A simple tagger using a linear layer with an optional CRF (Lafferty et al. 2001) layer for any tagging tasks including PoS tagging and many others.


**kwargs – Not used.

build_dataloader(data, batch_size, shuffle, device, logger: Optional[logging.Logger] = None, sampler_builder: Optional[hanlp.common.dataset.SamplerBuilder] = None, gradient_accumulation=1, extra_embeddings: Optional[hanlp.layers.embeddings.embedding.Embedding] = None, transform=None, **kwargs)[source]

Build dataloader for training, dev and test sets. It’s suggested to build vocabs in this method if they are not built yet.

  • data – Data representing samples, which can be a path or a list of samples.

  • batch_size – Number of samples per batch.

  • shuffle – Whether to shuffle this dataloader.

  • device – Device tensors should be loaded onto.

  • logger – Logger for reporting some message if dataloader takes a long time or if vocabs has to be built.

  • **kwargs – Arguments from **self.config.

build_model(training=True, extra_embeddings: Optional[hanlp.layers.embeddings.embedding.Embedding] = None, **kwargs) torch.nn.modules.module.Module[source]

Build model.

  • trainingTrue if called during training.

  • **kwargs**self.config.

build_vocabs(trn, logger, **kwargs)[source]
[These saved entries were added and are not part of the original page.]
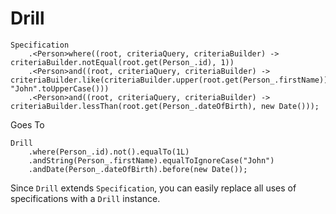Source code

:# Drill
```
Specification
    .<Person>where((root, criteriaQuery, criteriaBuilder) -> criteriaBuilder.notEqual(root.get(Person_.id), 1))
    .<Person>and((root, criteriaQuery, criteriaBuilder) -> criteriaBuilder.like(criteriaBuilder.upper(root.get(Person_.firstName)), "John".toUpperCase()))
    .<Person>and((root, criteriaQuery, criteriaBuilder) -> criteriaBuilder.lessThan(root.get(Person_.dateOfBirth), new Date()));
```

Goes To


```
Drill
    .where(Person_.id).not().equalTo(1L)
    .andString(Person_.firstName).equalToIgnoreCase("John")
    .andDate(Person_.dateOfBirth).before(new Date());
```

Since `Drill` extends `Specification`, you can easily replace all uses of specifications with a `Drill` instance.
Override this method to build vocabs.

  • trn – Training set.

  • logger – Logger for reporting progress.

fit(trn_data, dev_data, save_dir, transformer, average_subwords=False, word_dropout: float = 0.2, hidden_dropout=None, layer_dropout=0, scalar_mix=None, mix_embedding: int = 0, grad_norm=5.0, transformer_grad_norm=None, lr=5e-05, transformer_lr=None, transformer_layers=None, gradient_accumulation=1, adam_epsilon=1e-06, weight_decay=0, warmup_steps=0.1, secondary_encoder=None, extra_embeddings: Optional[hanlp.layers.embeddings.embedding.Embedding] = None, crf=False, reduction='sum', batch_size=32, sampler_builder: Optional[hanlp.common.dataset.SamplerBuilder] = None, epochs=3, patience=5, token_key=None, max_seq_len=None, sent_delimiter=None, char_level=False, hard_constraint=False, transform=None, logger=None, devices: Optional[Union[float, int, List[int]]] = None, **kwargs)[source]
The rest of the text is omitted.